I think a huge turn off for "goal-setting" is that corporations do it, and
also that they do it for the purpose of productivity. However, I'm not
suggesting it for productivity, but for satisfaction. The satisfaction of
completely something. Of climbing the mountain, completing the quest, bringing
the elixir back, solving the problem, creating something new. I'm not saying
one "should" do it, I'm saying it's a way to feel satisfaction, instead of
pain.

The key idea here is that a goal not something to strive for, but a limit. Not
to force you on, but to let know when you have accomplished something - when
to stop! Now, if you're a perfectionist, you may say, "but there's so much
more! I've barely scratched the surface. I've done _nothing_! _I 'm not
worthy!_"

However, if you had a goal, and you can remember how it looked when you set it
(that it did seem challenging), then when you reach it, you can compare where
you were, and where you are now. And you are forced to acknowledge the fact
that you _have_ accomplished something.

This gives a flood of satisfaction, like it or not.

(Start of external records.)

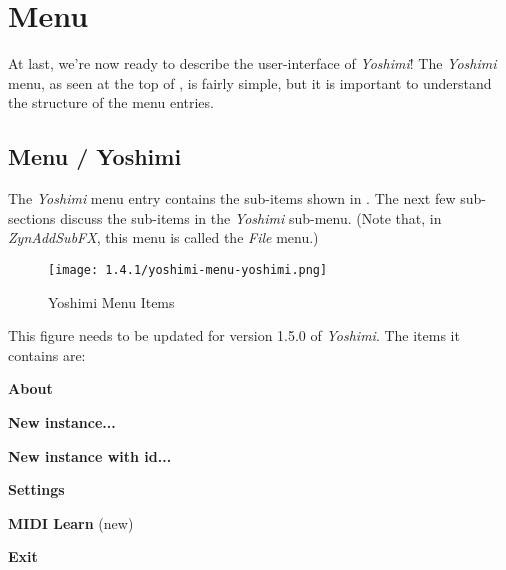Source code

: %
%
%

\section{Menu}
\label{sec:menu}

   At last, we're now ready to describe the user-interface of \textsl{Yoshimi}!
   The \textsl{Yoshimi} menu, as seen at the top of
   ,
   is fairly simple, but it is important to understand the
   structure of the menu entries.

\subsection{Menu / Yoshimi}
\label{subsec:menu_yoshimi}

   The \textsl{Yoshimi}
   menu entry contains the sub-items shown in
   .
   The next few sub-sections discuss the sub-items in the 
   \textsl{Yoshimi} sub-menu.
   (Note that, in \textsl{ZynAddSubFX}, this menu is called the
   \textsl{File} menu.)

\begin{figure}[H]
   \centering 
   \texttt{[image: 1.4.1/yoshimi-menu-yoshimi.png]}
   \caption{Yoshimi Menu Items}
   \label{fig:yoshimi_menu_items}
\end{figure}

   This figure needs to be updated for version 1.5.0 of \textsl{Yoshimi}.
   The items it contains are:

   \begin{enumber}
      \item \textbf{About}
      \item \textbf{New instance...}
      \item \textbf{New instance with id...}
      \item \textbf{Settings}
      \item \textbf{MIDI Learn}  (new)
      \item \textbf{Exit}
   \end{enumber}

Now, turning to "sprint" vs. "system". Firstly, I stressed that the goal must
be doable. There's minimal risk that you can't complete it, if it is "doable".
And if it's too hard, pick a smaller one.

Note also that you can shift topics between goals, just as you can with a
system. I'm talking about small goals, not huge overreaching ambitious goals.
Baby steps - but steps nonetheless!

Sprints seem very compatible with human psychology: movies, books and music
usually consist of alternating tension and release. There's a series of
difficult obstacles, not just one, but a series of problems and solutions.
People really respond to this.

Curiously, it seems that literal sprints (i.e. running) are also much better
for building fitness than consistent paces. And they even have "sprints" in
some agile methodologies (not sure if that counts for or against my
argument...).

Finally, there's absolutely a magic in programming, that you code something...
and something happens! It's a child-like thrill that (in my opinion) it is
absolutely crucial to respect and preserve, especially as ones goals become
ambitious and abstract. Fred Brooks talks about the "sheer joy of making
things" \- and compares us both to a child making mud-pies and to God creating
nature. (just found an excerpt online:
[http://cs.calvin.edu/books/processing/references/brooks/myth...](http://cs.calvin.edu/books/processing/references/brooks/mythicalManMonth_joysWoes.html))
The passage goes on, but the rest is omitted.